WHAT IS NEEDED
What you return should match every record exactly, with the images removed.

INPUT
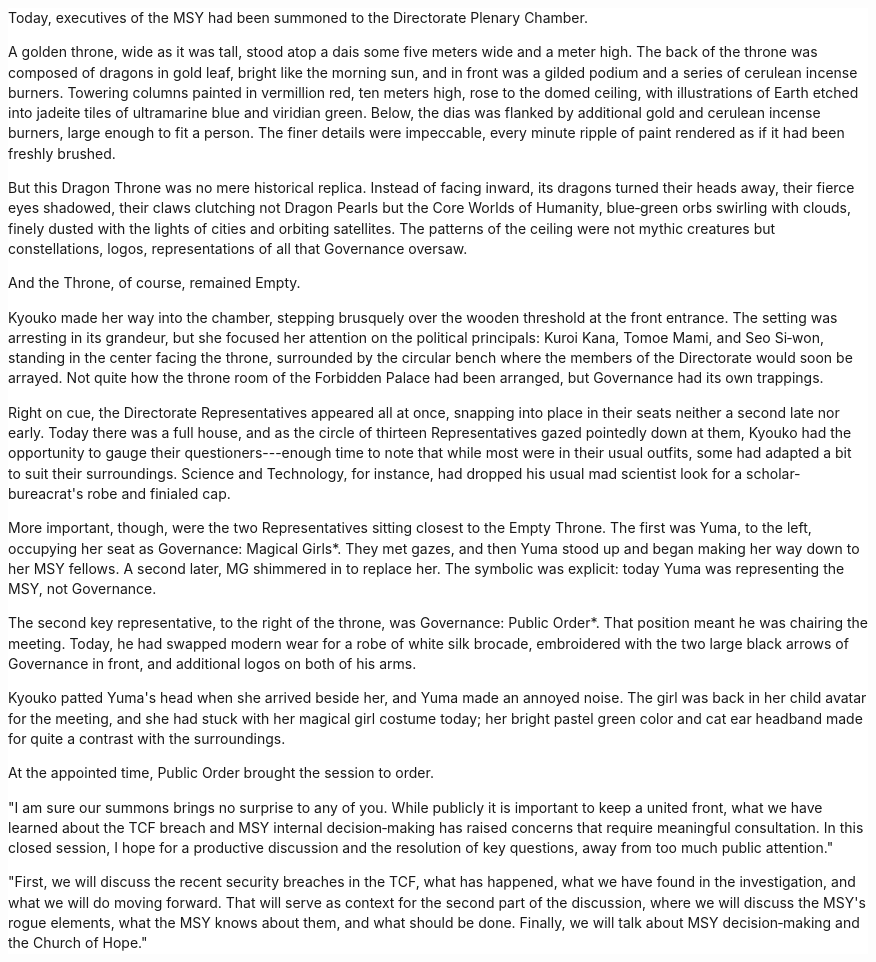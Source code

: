 Today, executives of the MSY had been summoned to the Directorate Plenary Chamber.

A golden throne, wide as it was tall, stood atop a dais some five meters wide and a meter high. The back of the throne was composed of dragons in gold leaf, bright like the morning sun, and in front was a gilded podium and a series of cerulean incense burners. Towering columns painted in vermillion red, ten meters high, rose to the domed ceiling, with illustrations of Earth etched into jadeite tiles of ultramarine blue and viridian green. Below, the dias was flanked by additional gold and cerulean incense burners, large enough to fit a person. The finer details were impeccable, every minute ripple of paint rendered as if it had been freshly brushed.

But this Dragon Throne was no mere historical replica. Instead of facing inward, its dragons turned their heads away, their fierce eyes shadowed, their claws clutching not Dragon Pearls but the Core Worlds of Humanity, blue‐green orbs swirling with clouds, finely dusted with the lights of cities and orbiting satellites. The patterns of the ceiling were not mythic creatures but constellations, logos, representations of all that Governance oversaw.

And the Throne, of course, remained Empty.

Kyouko made her way into the chamber, stepping brusquely over the wooden threshold at the front entrance. The setting was arresting in its grandeur, but she focused her attention on the political principals: Kuroi Kana, Tomoe Mami, and Seo Si‐won, standing in the center facing the throne, surrounded by the circular bench where the members of the Directorate would soon be arrayed. Not quite how the throne room of the Forbidden Palace had been arranged, but Governance had its own trappings.

Right on cue, the Directorate Representatives appeared all at once, snapping into place in their seats neither a second late nor early. Today there was a full house, and as the circle of thirteen Representatives gazed pointedly down at them, Kyouko had the opportunity to gauge their questioners---enough time to note that while most were in their usual outfits, some had adapted a bit to suit their surroundings. Science and Technology, for instance, had dropped his usual mad scientist look for a scholar‐bureacrat's robe and finialed cap.

More important, though, were the two Representatives sitting closest to the Empty Throne. The first was Yuma, to the left, occupying her seat as Governance: Magical Girls*. They met gazes, and then Yuma stood up and began making her way down to her MSY fellows. A second later, MG shimmered in to replace her. The symbolic was explicit: today Yuma was representing the MSY, not Governance.

The second key representative, to the right of the throne, was Governance: Public Order*. That position meant he was chairing the meeting. Today, he had swapped modern wear for a robe of white silk brocade, embroidered with the two large black arrows of Governance in front, and additional logos on both of his arms.

Kyouko patted Yuma's head when she arrived beside her, and Yuma made an annoyed noise. The girl was back in her child avatar for the meeting, and she had stuck with her magical girl costume today; her bright pastel green color and cat ear headband made for quite a contrast with the surroundings.

At the appointed time, Public Order brought the session to order.

"I am sure our summons brings no surprise to any of you. While publicly it is important to keep a united front, what we have learned about the TCF breach and MSY internal decision‐making has raised concerns that require meaningful consultation. In this closed session, I hope for a productive discussion and the resolution of key questions, away from too much public attention."

"First, we will discuss the recent security breaches in the TCF, what has happened, what we have found in the investigation, and what we will do moving forward. That will serve as context for the second part of the discussion, where we will discuss the MSY's rogue elements, what the MSY knows about them, and what should be done. Finally, we will talk about MSY decision‐making and the Church of Hope."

YOUR SOLUTION
Source code

: Today, executives of the MSY had been summoned to the Directorate Plenary Chamber.

A golden throne, wide as it was tall, stood atop a dais some five meters wide and a meter high. The back of the throne was composed of dragons in gold leaf, bright like the morning sun, and in front was a gilded podium and a series of cerulean incense burners. Towering columns painted in vermillion red, ten meters high, rose to the domed ceiling, with illustrations of Earth etched into jadeite tiles of ultramarine blue and viridian green. Below, the dias was flanked by additional gold and cerulean incense burners, large enough to fit a person. The finer details were impeccable, every minute ripple of paint rendered as if it had been freshly brushed.

But this Dragon Throne was no mere historical replica. Instead of facing inward, its dragons turned their heads away, their fierce eyes shadowed, their claws clutching not Dragon Pearls but the Core Worlds of Humanity, blue‐green orbs swirling with clouds, finely dusted with the lights of cities and orbiting satellites. The patterns of the ceiling were not mythic creatures but constellations, logos, representations of all that Governance oversaw.

And the Throne, of course, remained Empty.

Kyouko made her way into the chamber, stepping brusquely over the wooden threshold at the front entrance. The setting was arresting in its grandeur, but she focused her attention on the political principals: Kuroi Kana, Tomoe Mami, and Seo Si‐won, standing in the center facing the throne, surrounded by the circular bench where the members of the Directorate would soon be arrayed. Not quite how the throne room of the Forbidden Palace had been arranged, but Governance had its own trappings.

Right on cue, the Directorate Representatives appeared all at once, snapping into place in their seats neither a second late nor early. Today there was a full house, and as the circle of thirteen Representatives gazed pointedly down at them, Kyouko had the opportunity to gauge their questioners---enough time to note that while most were in their usual outfits, some had adapted a bit to suit their surroundings. Science and Technology, for instance, had dropped his usual mad scientist look for a scholar‐bureacrat's robe and finialed cap.

More important, though, were the two Representatives sitting closest to the Empty Throne. The first was Yuma, to the left, occupying her seat as Governance: Magical Girls*. They met gazes, and then Yuma stood up and began making her way down to her MSY fellows. A second later, MG shimmered in to replace her. The symbolic was explicit: today Yuma was representing the MSY, not Governance.

The second key representative, to the right of the throne, was Governance: Public Order*. That position meant he was chairing the meeting. Today, he had swapped modern wear for a robe of white silk brocade, embroidered with the two large black arrows of Governance in front, and additional logos on both of his arms.

Kyouko patted Yuma's head when she arrived beside her, and Yuma made an annoyed noise. The girl was back in her child avatar for the meeting, and she had stuck with her magical girl costume today; her bright pastel green color and cat ear headband made for quite a contrast with the surroundings.

At the appointed time, Public Order brought the session to order.

"I am sure our summons brings no surprise to any of you. While publicly it is important to keep a united front, what we have learned about the TCF breach and MSY internal decision‐making has raised concerns that require meaningful consultation. In this closed session, I hope for a productive discussion and the resolution of key questions, away from too much public attention."

"First, we will discuss the recent security breaches in the TCF, what has happened, what we have found in the investigation, and what we will do moving forward. That will serve as context for the second part of the discussion, where we will discuss the MSY's rogue elements, what the MSY knows about them, and what should be done. Finally, we will talk about MSY decision‐making and the Church of Hope."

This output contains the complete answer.